There is a time to be stubborn, and there is a time to simply let go. With Cindy, I initiated all 6 break-ups with her from April 2005 to March 2006, but every time, she accepted me back, followed by great sex and a rougher and rougher relationship. I will not deny that I am the type to try to work things through to the end, but the fact that I initiated 6 break-ups with her told me that there was something very wrong with our relationship. If the lure of great sex wasn’t there damn it, and her weak rejection of allowing me to massage her yummy breasts while she works on her homework, most likely I wouldn’t have gotten back together with her all those times.
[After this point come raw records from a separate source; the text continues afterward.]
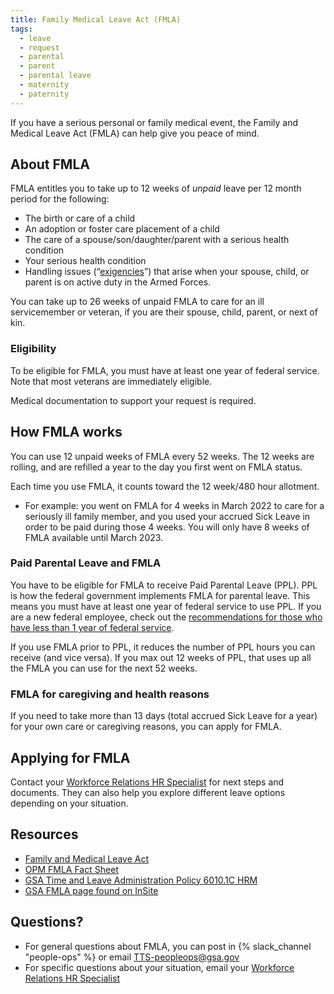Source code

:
 ```yaml
---
title: Family Medical Leave Act (FMLA)
tags:
  - leave
  - request
  - parental
  - parent
  - parental leave
  - maternity
  - paternity
---
```

If you have a serious personal or family medical event, the Family and Medical Leave Act (FMLA) can help give you peace of mind. 

## About FMLA

FMLA entitles you to take up to 12 weeks of *unpaid* leave per 12 month period for the following:

* The birth or care of a child  
* An adoption or foster care placement of a child  
* The care of a spouse/son/daughter/parent with a serious health condition  
* Your serious health condition  
* Handling issues (“[exigencies](https://www.opm.gov/policy-data-oversight/pay-leave/leave-administration/fact-sheets/family-and-medical-leave-qualifying-exigency-leave/\#:\~:text=Categories%20of%20Qualifying%20Exigencies)”) that arise when your spouse, child, or parent is on active duty in the Armed Forces.

You can take up to 26 weeks of unpaid FMLA to care for an ill servicemember or veteran, if you are their spouse, child, parent, or next of kin. 

### Eligibility

To be eligible for FMLA, you must have at least one year of federal service. Note that most veterans are immediately eligible. 

Medical documentation to support your request is required.

## How FMLA works

You can use 12 unpaid weeks of FMLA every 52 weeks. The 12 weeks are rolling, and are refilled a year to the day you first went on FMLA status.

Each time you use FMLA, it counts toward the 12 week/480 hour allotment. 

* For example: you went on FMLA for 4 weeks in March 2022 to care for a seriously ill family member, and you used your accrued Sick Leave in order to be paid during those 4 weeks. You will only have 8 weeks of FMLA available until March 2023\.

### Paid Parental Leave and FMLA

You have to be eligible for FMLA to receive Paid Parental Leave (PPL). PPL is how the federal government implements FMLA for parental leave. This means you must have at least one year of federal service to use PPL. If you are a new federal employee, check out the [recommendations for those who have less than 1 year of federal service](https://docs.google.com/document/d/1I82lrWKkJX\_t7DocCYkbZSLFpHLLP\_HlwXWLgzzLFXk/edit\#).

If you use FMLA prior to PPL, it reduces the number of PPL hours you can receive (and vice versa). If you max out 12 weeks of PPL, that uses up all the FMLA you can use for the next 52 weeks.

### FMLA for caregiving and health reasons

If you need to take more than 13 days (total accrued Sick Leave for a year) for your own care or caregiving reasons, you can apply for FMLA. 

## Applying for FMLA

Contact your [Workforce Relations HR Specialist](https://docs.google.com/document/d/15glvq9UakKUN8XTRTa6gRkhBHm2whhQyAGmf8ibTtBs/edit) for next steps and documents. They can also help you explore different leave options depending on your situation.

## Resources

* [Family and Medical Leave Act](https://www.dol.gov/agencies/whd/fmla)  
* [OPM FMLA Fact Sheet](https://www.opm.gov/policy-data-oversight/pay-leave/leave-administration/fact-sheets/family-and-medical-leave/)   
* [GSA Time and Leave Administration Policy 6010.1C HRM](https://insite.gsa.gov/directives-library/time-and-leave-administration-policy-2?term=time+and+leave+directive)  
* [GSA FMLA page found on InSite](https://insite.gsa.gov/employee-resources/hr-eeo-pay-and-leave/pay-and-leave/leave/family-and-medical-leave-act-of-1993?term=fmla) 

## Questions?

- For general questions about FMLA, you can post in  {% slack_channel "people-ops" %} or email [TTS-peopleops@gsa.gov](mailto:TTS-peopleops@gsa.gov)   
- For specific questions about your situation, email your [Workforce Relations HR Specialist](https://docs.google.com/document/d/15glvq9UakKUN8XTRTa6gRkhBHm2whhQyAGmf8ibTtBs/edit)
Great sex. Damn, I’m such a horny fool.
Mind you though, it was REALLY damn great sex. [sighs]
[another 30 minutes later]
Well, Laura just called to vent to me about less-than-capable grade 8’s in her classes amongst other things.
Right. So to end this rant, we put ourselves through all the excuses, then come to a point where things become a bit or a lot more difficult, but ultimately, those with the right frame of mind should know what we should do regardless of what there is in potential. This isn’t a business deal or war. This is between two people – not three.
Also, stop being indecisive. That is one HUGE thing I hated about Cindy was her indecisiveness. I knew what I want, and stuck with it. I didn’t need to play it safe. I was sure there were tons of women out there more suitable for me, but they weren’t a part of the formula. It was either A) work it out, despite all the unwavering obstacles, or B) separate myself from those mounting problems, and restart elsewhere or stay low, keep it cool.
It’s only as difficult as you allow it to be. In fact, despite the obvious emotional obligations, it shouldn’t be so difficult at all.
3 thoughts on “All Love Can Be”
Wow, I must say that quite a lot of people emailed me since last night about this entry. I’m surprised my blog still retains that many visitors! However, I have to ask, why… Nevermind. And I thought the 200 to 300 unique hits (1200 to 3000 repeated visits) per day were all bots. 8]
Oh, for those who are wondering, most of these people came from other self-help relationship sites, including DearCupid.org. I’m surprised they haven’t signed up here and spammed my entry. Then again, I guess the registration for this site isn’t as apparent as DC. Which is mostly good and a little bad. Ah well… 8]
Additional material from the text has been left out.